Watching “Cultural Rhythms” was a bit like stepping back into Kindergarten: I, the short, klutzy spectator, was suddenly filled with the uplifting desire to drop my books and become a dancer. During Expressions Dance Company’s performance in the dimmed and lively Sanders Theater on Saturday, I found myself inadvertently tapping my pen to the beat. Nevermind the fact that I lack the graceful swanlike legs of a dancer, can’t count a beat, and have enormous, boat-like feet. “Cultural Rhythms” just does that to you; it makes you want to sing along, to get up and dance, to join the beat.

“Cultural Rhythms,” an annual showcase of talent from Harvard’s diverse student groups, featured 28 different performances this Saturday. Every year, the Harvard Foundation for Intercultural and Race Relations, which sponsors the event, chooses an Artist of the Year to honor, as well. The 2008 recipient—celebrated jazz musician Herbie Hancock—took to the stage with a large smile on his face at the show’s start and hosted the night with ease.

In the spirit of welcoming the jazz giant to Harvard, the show opened with Marcus Miller ’08 and his band, whose soulful jazz tunes mingled with the blue lighting and filtered into every crevice of Sanders Theater. Hancock showered high praised on the group’s performance, claiming that he wanted to “steal Marcus from Marcus.”

The next set of performers, the Irish American Society Dancers, displayed a lively and impressive form of Irish stepdancing.
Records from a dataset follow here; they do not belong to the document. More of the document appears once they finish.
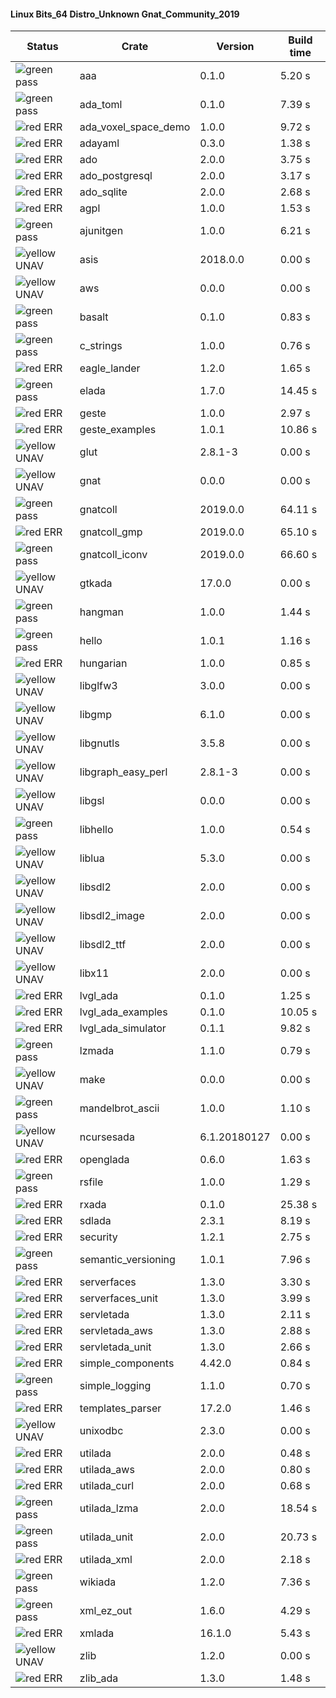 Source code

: #### Linux Bits_64 Distro_Unknown Gnat_Community_2019

| Status | Crate | Version | Build time |
| --- | --- | --- | --- |
|![green](https://placehold.it/8/00aa00/000000?text=+) pass | aaa | 0.1.0 |  5.20 s |
|![green](https://placehold.it/8/00aa00/000000?text=+) pass | ada_toml | 0.1.0 |  7.39 s |
|![red](https://placehold.it/8/ff0000/000000?text=+) ERR  | ada_voxel_space_demo | 1.0.0 |  9.72 s |
|![red](https://placehold.it/8/ff0000/000000?text=+) ERR  | adayaml | 0.3.0 |  1.38 s |
|![red](https://placehold.it/8/ff0000/000000?text=+) ERR  | ado | 2.0.0 |  3.75 s |
|![red](https://placehold.it/8/ff0000/000000?text=+) ERR  | ado_postgresql | 2.0.0 |  3.17 s |
|![red](https://placehold.it/8/ff0000/000000?text=+) ERR  | ado_sqlite | 2.0.0 |  2.68 s |
|![red](https://placehold.it/8/ff0000/000000?text=+) ERR  | agpl | 1.0.0 |  1.53 s |
|![green](https://placehold.it/8/00aa00/000000?text=+) pass | ajunitgen | 1.0.0 |  6.21 s |
|![yellow](https://placehold.it/8/ffbb00/000000?text=+) UNAV | asis | 2018.0.0 |  0.00 s |
|![yellow](https://placehold.it/8/ffbb00/000000?text=+) UNAV | aws | 0.0.0 |  0.00 s |
|![green](https://placehold.it/8/00aa00/000000?text=+) pass | basalt | 0.1.0 |  0.83 s |
|![green](https://placehold.it/8/00aa00/000000?text=+) pass | c_strings | 1.0.0 |  0.76 s |
|![red](https://placehold.it/8/ff0000/000000?text=+) ERR  | eagle_lander | 1.2.0 |  1.65 s |
|![green](https://placehold.it/8/00aa00/000000?text=+) pass | elada | 1.7.0 |  14.45 s |
|![red](https://placehold.it/8/ff0000/000000?text=+) ERR  | geste | 1.0.0 |  2.97 s |
|![red](https://placehold.it/8/ff0000/000000?text=+) ERR  | geste_examples | 1.0.1 |  10.86 s |
|![yellow](https://placehold.it/8/ffbb00/000000?text=+) UNAV | glut | 2.8.1-3 |  0.00 s |
|![yellow](https://placehold.it/8/ffbb00/000000?text=+) UNAV | gnat | 0.0.0 |  0.00 s |
|![green](https://placehold.it/8/00aa00/000000?text=+) pass | gnatcoll | 2019.0.0 |  64.11 s |
|![red](https://placehold.it/8/ff0000/000000?text=+) ERR  | gnatcoll_gmp | 2019.0.0 |  65.10 s |
|![green](https://placehold.it/8/00aa00/000000?text=+) pass | gnatcoll_iconv | 2019.0.0 |  66.60 s |
|![yellow](https://placehold.it/8/ffbb00/000000?text=+) UNAV | gtkada | 17.0.0 |  0.00 s |
|![green](https://placehold.it/8/00aa00/000000?text=+) pass | hangman | 1.0.0 |  1.44 s |
|![green](https://placehold.it/8/00aa00/000000?text=+) pass | hello | 1.0.1 |  1.16 s |
|![red](https://placehold.it/8/ff0000/000000?text=+) ERR  | hungarian | 1.0.0 |  0.85 s |
|![yellow](https://placehold.it/8/ffbb00/000000?text=+) UNAV | libglfw3 | 3.0.0 |  0.00 s |
|![yellow](https://placehold.it/8/ffbb00/000000?text=+) UNAV | libgmp | 6.1.0 |  0.00 s |
|![yellow](https://placehold.it/8/ffbb00/000000?text=+) UNAV | libgnutls | 3.5.8 |  0.00 s |
|![yellow](https://placehold.it/8/ffbb00/000000?text=+) UNAV | libgraph_easy_perl | 2.8.1-3 |  0.00 s |
|![yellow](https://placehold.it/8/ffbb00/000000?text=+) UNAV | libgsl | 0.0.0 |  0.00 s |
|![green](https://placehold.it/8/00aa00/000000?text=+) pass | libhello | 1.0.0 |  0.54 s |
|![yellow](https://placehold.it/8/ffbb00/000000?text=+) UNAV | liblua | 5.3.0 |  0.00 s |
|![yellow](https://placehold.it/8/ffbb00/000000?text=+) UNAV | libsdl2 | 2.0.0 |  0.00 s |
|![yellow](https://placehold.it/8/ffbb00/000000?text=+) UNAV | libsdl2_image | 2.0.0 |  0.00 s |
|![yellow](https://placehold.it/8/ffbb00/000000?text=+) UNAV | libsdl2_ttf | 2.0.0 |  0.00 s |
|![yellow](https://placehold.it/8/ffbb00/000000?text=+) UNAV | libx11 | 2.0.0 |  0.00 s |
|![red](https://placehold.it/8/ff0000/000000?text=+) ERR  | lvgl_ada | 0.1.0 |  1.25 s |
|![red](https://placehold.it/8/ff0000/000000?text=+) ERR  | lvgl_ada_examples | 0.1.0 |  10.05 s |
|![red](https://placehold.it/8/ff0000/000000?text=+) ERR  | lvgl_ada_simulator | 0.1.1 |  9.82 s |
|![green](https://placehold.it/8/00aa00/000000?text=+) pass | lzmada | 1.1.0 |  0.79 s |
|![yellow](https://placehold.it/8/ffbb00/000000?text=+) UNAV | make | 0.0.0 |  0.00 s |
|![green](https://placehold.it/8/00aa00/000000?text=+) pass | mandelbrot_ascii | 1.0.0 |  1.10 s |
|![yellow](https://placehold.it/8/ffbb00/000000?text=+) UNAV | ncursesada | 6.1.20180127 |  0.00 s |
|![red](https://placehold.it/8/ff0000/000000?text=+) ERR  | openglada | 0.6.0 |  1.63 s |
|![green](https://placehold.it/8/00aa00/000000?text=+) pass | rsfile | 1.0.0 |  1.29 s |
|![red](https://placehold.it/8/ff0000/000000?text=+) ERR  | rxada | 0.1.0 |  25.38 s |
|![red](https://placehold.it/8/ff0000/000000?text=+) ERR  | sdlada | 2.3.1 |  8.19 s |
|![red](https://placehold.it/8/ff0000/000000?text=+) ERR  | security | 1.2.1 |  2.75 s |
|![green](https://placehold.it/8/00aa00/000000?text=+) pass | semantic_versioning | 1.0.1 |  7.96 s |
|![red](https://placehold.it/8/ff0000/000000?text=+) ERR  | serverfaces | 1.3.0 |  3.30 s |
|![red](https://placehold.it/8/ff0000/000000?text=+) ERR  | serverfaces_unit | 1.3.0 |  3.99 s |
|![red](https://placehold.it/8/ff0000/000000?text=+) ERR  | servletada | 1.3.0 |  2.11 s |
|![red](https://placehold.it/8/ff0000/000000?text=+) ERR  | servletada_aws | 1.3.0 |  2.88 s |
|![red](https://placehold.it/8/ff0000/000000?text=+) ERR  | servletada_unit | 1.3.0 |  2.66 s |
|![red](https://placehold.it/8/ff0000/000000?text=+) ERR  | simple_components | 4.42.0 |  0.84 s |
|![green](https://placehold.it/8/00aa00/000000?text=+) pass | simple_logging | 1.1.0 |  0.70 s |
|![red](https://placehold.it/8/ff0000/000000?text=+) ERR  | templates_parser | 17.2.0 |  1.46 s |
|![yellow](https://placehold.it/8/ffbb00/000000?text=+) UNAV | unixodbc | 2.3.0 |  0.00 s |
|![red](https://placehold.it/8/ff0000/000000?text=+) ERR  | utilada | 2.0.0 |  0.48 s |
|![red](https://placehold.it/8/ff0000/000000?text=+) ERR  | utilada_aws | 2.0.0 |  0.80 s |
|![red](https://placehold.it/8/ff0000/000000?text=+) ERR  | utilada_curl | 2.0.0 |  0.68 s |
|![green](https://placehold.it/8/00aa00/000000?text=+) pass | utilada_lzma | 2.0.0 |  18.54 s |
|![green](https://placehold.it/8/00aa00/000000?text=+) pass | utilada_unit | 2.0.0 |  20.73 s |
|![red](https://placehold.it/8/ff0000/000000?text=+) ERR  | utilada_xml | 2.0.0 |  2.18 s |
|![green](https://placehold.it/8/00aa00/000000?text=+) pass | wikiada | 1.2.0 |  7.36 s |
|![green](https://placehold.it/8/00aa00/000000?text=+) pass | xml_ez_out | 1.6.0 |  4.29 s |
|![red](https://placehold.it/8/ff0000/000000?text=+) ERR  | xmlada | 16.1.0 |  5.43 s |
|![yellow](https://placehold.it/8/ffbb00/000000?text=+) UNAV | zlib | 1.2.0 |  0.00 s |
|![red](https://placehold.it/8/ff0000/000000?text=+) ERR  | zlib_ada | 1.3.0 |  1.48 s |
Their bright, flavorful costumes were the first of many beautiful traditional outfits, from the colorful dresses of the Harvard Ballet Folklorico de Aztlan to the bright orange and white worn by Harvard Bhangra.

When Mariachi Veritas de Harvard, a traditional Mexican Mariachi band, took to the stage, I couldn’t help but share in the excitement of a fellow bench mate, who inadvertently registered amazement as the male soloist began singing in a surprisingly bass voice. Although the songs were in a foreign language, the emotion in the soloists’ voices enveloped the audience in the universality of music.

A similar contagion spread during the performance of the Kuumba Singers, a large-scale choir that explores the musical tradition of African folk songs, spirituals, and gospel. Their performance featured three distinct vocal groups, whose juxtaposed parts harmonized perfectly.

Throughout the evening, Hancock shared a diverse array of personal anecdotes about everything from his wife, whom he met in Asia, to his Irish American roots, “where,” the musician joked, “I got my rhythm from.” Hancock also tried his hand at salsa dancing, Asian fan dancing, and African drumming.

The range of ethnic dance and song was further illustrated by Harvard Wushu, whose modern rendition of kung fu became a dance, graceful and delicate despite the members’ giant swords and other weaponry. This play fighting popped up again in the Harvard Breakers performance, whose place in the show reminded us that culture is not simply limited to ethnic groups. The Breakers celebrated hip-hop culture and dance by featuring a combination of three different musical styles, united by a careful choreography of break dancing, popping, and locking.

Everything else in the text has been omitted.